Opposing views concerning funding for the Phi Beta Lambda National Leadership Conference leads to discussions about the club’s recurring financial requests.
PBL requested about $11,000 from the Associated Students of Cerritos College senate, so that six students and one adviser would be able to attend the 2018 conference in Baltimore, Md.
Minority Leader Samuel Jimenez believes the club is asking too much for only sending a small amount of students.
“Why only six students? Why not more? Is it going to benefit them or is it going to benefit the school or is it going to benefit the student body in the long run?” questioned Jimenez, “They’re asking $10,000 for six students, and I’m like, ‘really? That’s just outrageous.’”
Jimenez also stated the senate has not met the six students who will attend conference and have not received any pictures or awards that have proved what they’ve won, making him question how they would benefit Cerritos College.
Jerry Ramos, professor of business administration and co-adviser of PBL, expressed appreciation for Jimenez’s diligence, however, felt his words were ill-advised.
“I believe the comments were offensive… because it made us sound money hungry and greedy and self-serving. That’s not the purpose and aim… neither that nor the mission of Phi Beta Lambda here on campus,” Ramos stated.

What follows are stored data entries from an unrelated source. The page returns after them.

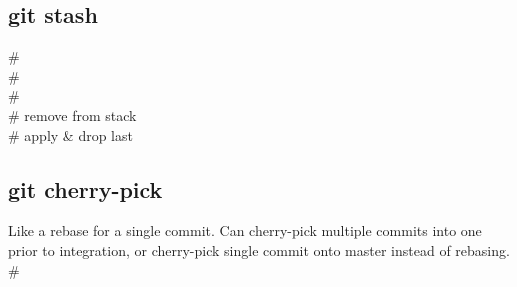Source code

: \subsection*{git stash}
 \# \\
 \# \\
 \# \\
 \# remove from stack \\
 \# apply \& drop last

\subsection*{git cherry-pick}
Like a rebase for a single commit. Can cherry-pick multiple commits into one prior to integration, or cherry-pick single commit onto master instead of rebasing. \\
 \#

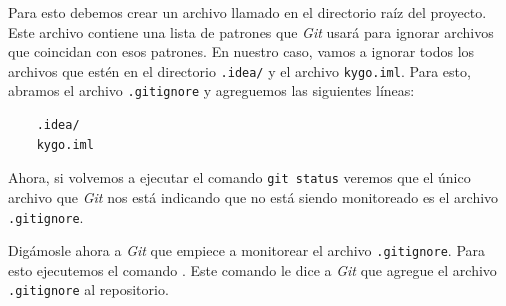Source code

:   Para esto debemos crear un archivo llamado  en el directorio raíz del 
  proyecto.
  Este archivo contiene una lista de patrones que \textit{Git} usará para ignorar archivos
  que coincidan con esos patrones.
  En nuestro caso, vamos a ignorar todos los archivos que estén en el directorio \texttt{.idea/} y
  el archivo \texttt{kygo.iml}.
  Para esto, abramos el archivo \texttt{.gitignore} y agreguemos las siguientes líneas:

  \begin{verbatim}
    .idea/
    kygo.iml
  \end{verbatim}

  Ahora, si volvemos a ejecutar el comando \texttt{git status} veremos que el único archivo que
  \textit{Git} nos está indicando que no está siendo monitoreado es el archivo \texttt{.gitignore}.

  Digámosle ahora a \textit{Git} que empiece a monitorear el archivo \texttt{.gitignore}.
  Para esto ejecutemos el comando .
  Este comando le dice a \textit{Git} que agregue el archivo \texttt{.gitignore} al repositorio.

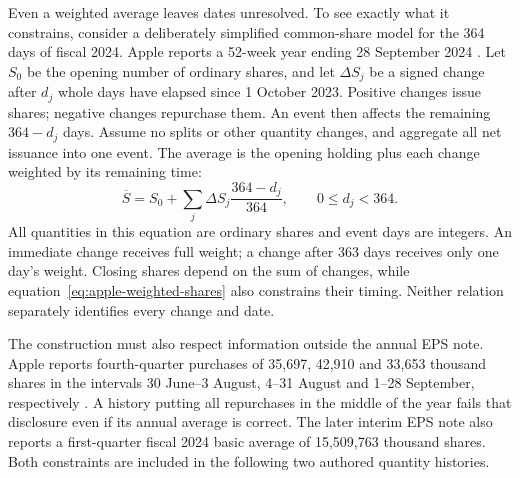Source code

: Even a weighted average leaves dates unresolved. To see exactly what it
constrains, consider a deliberately simplified common-share model for the
364 days of fiscal 2024. Apple reports a 52-week year ending 28 September
2024 \citep[Note 1, printed p.~34]{apple2024}. Let $S_0$ be the opening number
of ordinary shares, and let $\Delta S_j$ be a signed change after $d_j$ whole
days have elapsed since 1 October 2023. Positive changes issue shares;
negative changes repurchase them. An event then affects the remaining
$364-d_j$ days. Assume no splits or other quantity changes, and aggregate all
net issuance into one event. The average is the opening holding plus each
change weighted by its remaining time:
\begin{equation}
 \overline S=S_0+\sum_j\Delta S_j\frac{364-d_j}{364},
 \qquad 0\leq d_j<364.
 \label{eq:apple-weighted-shares}
\end{equation}
All quantities in this equation are ordinary shares and event days are integers.
An immediate change receives full weight; a change after 363 days receives
only one day's weight. Closing shares depend on the sum of changes, while
equation~\eqref{eq:apple-weighted-shares} also constrains their timing. Neither
relation separately identifies every change and date.

The construction must also respect information outside the annual EPS note.
Apple reports fourth-quarter purchases of 35,697, 42,910 and 33,653 thousand
shares in the intervals 30 June--3 August, 4--31 August and 1--28 September,
respectively \citep[Item 5, printed p.~19]{apple2024}. A history putting all
repurchases in the middle of the year fails that disclosure even if its annual
average is correct. The later interim EPS note also reports a first-quarter
fiscal 2024 basic average of 15,509,763 thousand shares. Both constraints are
included in the following two authored quantity histories.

“I wish the senator would have elaborated a little bit more, but in what he did state, again, it was offensive. I’m proud of being advisor, proud that I’ve seen so much growth in these students in making the time to be collaborative in team settings,” he finished.

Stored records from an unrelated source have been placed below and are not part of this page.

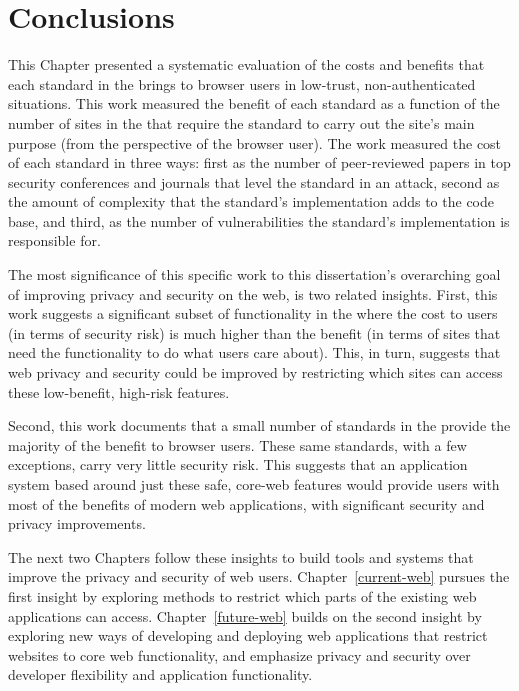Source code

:\section{Conclusions}
\label{cost-benefit:conclusions}

This Chapter presented a systematic evaluation of the costs and benefits that
each standard in the \WAPI brings to browser users in low-trust,
non-authenticated situations.  This work measured the benefit of each
standard as a function of the number of sites in the \ATK that require
the standard to carry out the site's main purpose (from the perspective
of the browser user).  The work measured the cost
of each standard in three ways: first as the number of peer-reviewed papers
in top security conferences and journals that level the standard in an attack,
second as the amount of complexity that the standard's implementation adds
to the code base, and third, as the number of vulnerabilities the standard's
implementation is responsible for.

The most significance of this specific work to this dissertation's
overarching goal of improving privacy and security on the web, is two
related insights.  First, this work suggests a significant
subset of functionality in the \WAPI where the cost to users (in terms of
security risk) is much higher than the benefit (in terms of sites that need the
functionality to do what users care about).  This, in turn, suggests that web
privacy and security could be improved by restricting which sites can access
these low-benefit, high-risk features.

Second, this work documents that a small number of standards in the \WAPI
provide the majority of the benefit to browser users.  These same standards,
with a few exceptions, carry very little security risk. This suggests
that an application system based around just these safe, core-web features
would provide users with most of the benefits of modern web applications, with
significant security and privacy improvements.

The next two Chapters follow these insights to build tools and systems that
improve the privacy and security of web users.  Chapter~\ref{current-web}
pursues the first insight by exploring methods to restrict which parts of the
\WAPI existing web applications can access.  Chapter~\ref{future-web}
builds on the second insight by exploring new ways of developing and deploying
web applications that restrict websites to core web functionality, and
emphasize privacy and security over developer flexibility and application
functionality.
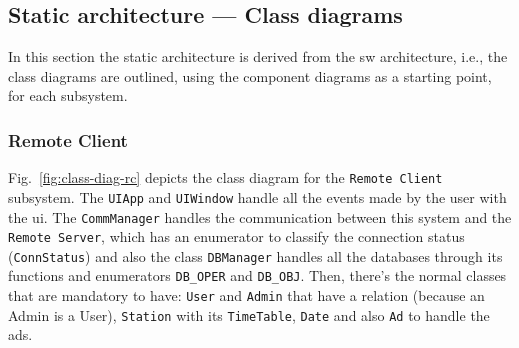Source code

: \subsection{Static architecture --- Class diagrams}
\label{sec:stat-arch-class}
In this section the static architecture is derived from the \gls{sw}
architecture, i.e., the class diagrams are outlined, using the component
diagrams as a starting point, for each subsystem.

\subsubsection{Remote Client}
\label{sec:remote-client-class}
%
Fig.~\ref{fig:class-diag-rc} depicts the class diagram for the \texttt{Remote Client} subsystem.
The \texttt{UIApp} and \texttt{UIWindow} handle all the events made by the user with the \gls{ui}.
The \texttt{CommManager} handles the communication between this system and the \texttt{Remote Server}, which has an enumerator to classify the connection status (\texttt{ConnStatus}) and also the class \texttt{DBManager} handles all the databases through its functions and enumerators \texttt{DB\_OPER} and \texttt{DB\_OBJ}.
Then, there's the normal classes that are mandatory to have: \texttt{User} and \texttt{Admin} that have a relation (because an Admin is a User), \texttt{Station} with its \texttt{TimeTable}, \texttt{Date} and also \texttt{Ad} to handle the ads.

Ramos claimed that the club is visible, active and people should make the effort to get to know them.
Jimenez said he is here to serve the student body of the school and if he feels like PBL is taking advantage, he is going to try and go against it.
He is also aware of senators who are in PBL and has made his concerns known about bias during voting.

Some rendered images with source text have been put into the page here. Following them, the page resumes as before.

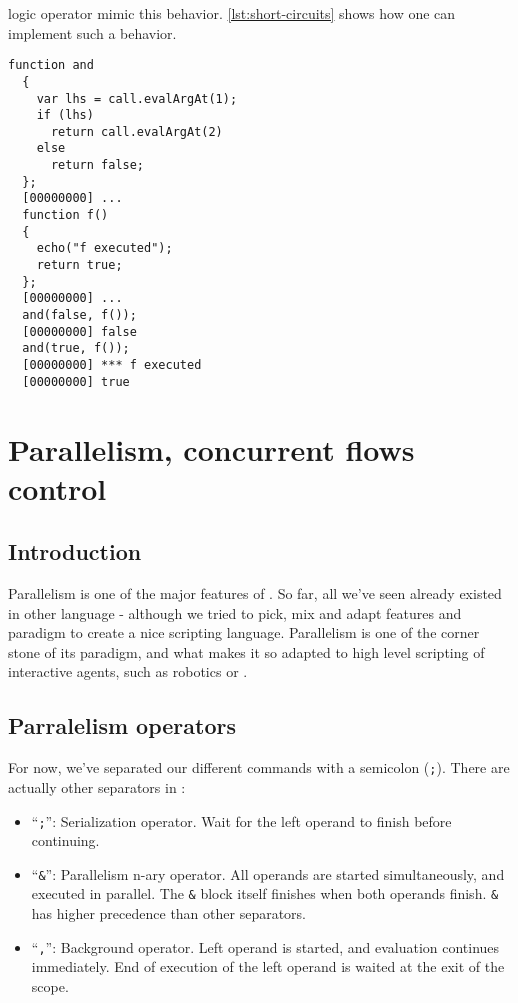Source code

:\documentclass[openright,twoside,12pt]{report}
\begin{document}
\urbi logic operator mimic this behavior. \autoref{lst:short-circuits} shows
how one can implement such a behavior.

\begin{lstlisting}[caption=Implementing logic short circuits,
  label=lst:short-circuits]
  function and
  {
    var lhs = call.evalArgAt(1);
    if (lhs)
      return call.evalArgAt(2)
    else
      return false;
  };
  [00000000] ...
  function f()
  {
    echo("f executed");
    return true;
  };
  [00000000] ...
  and(false, f());
  [00000000] false
  and(true, f());
  [00000000] *** f executed
  [00000000] true
\end{lstlisting}


\chapter{Parallelism, concurrent flows control}

\section{Introduction}

Parallelism is one of the major features of \urbi. So far, all we've
seen already existed in other language - although we tried to pick,
mix and adapt features and paradigm to create a nice scripting
language. Parallelism is one of the corner stone of its paradigm, and
what makes it so adapted to high level scripting of interactive
agents, such as robotics or \ai.

\section{Parralelism operators}

For now, we've separated our different commands with a semicolon
(\texttt{;}). There are actually other separators in \urbi:

\begin{itemize}
\item ``\texttt{;}'': Serialization operator. Wait for the left
  operand to finish before continuing.
\item ``\texttt{\&}'': Parallelism n-ary operator. All operands are
  started simultaneously, and executed in parallel. The \texttt{\&}
  block itself finishes when both operands finish. \texttt{\&} has
  higher precedence than other separators.
\item ``\texttt{,}'': Background operator. Left operand is started,
  and evaluation continues immediately. End of execution of the left
  operand is waited at the exit of the scope.
\end{itemize}
\end{document}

If there was a motion he could make to not have those senators vote for the bill, he would.
Ramos said he understands and will leave it up to student leaders whether members should be allowed to vote or not, although he worries the students will not be able to serve their community as well.
“It’s really a make or break. If we don’t get funding, I think we’re done, we’re not going,” Ramos emphasized, “How can you even put a price tag on one person’s achievements? Let’s just say one of [the students] achieves their goal because they were inspired, that’s good enough for me.”
He hopes they are granted funding to see greater good and inspire the young leaders of tomorrow.
ASCC will decide whether or not PBL will receive funding May 9.
“Good luck to them. If they win, they win. If they lose, then they can try again next semester,” said Jimenez.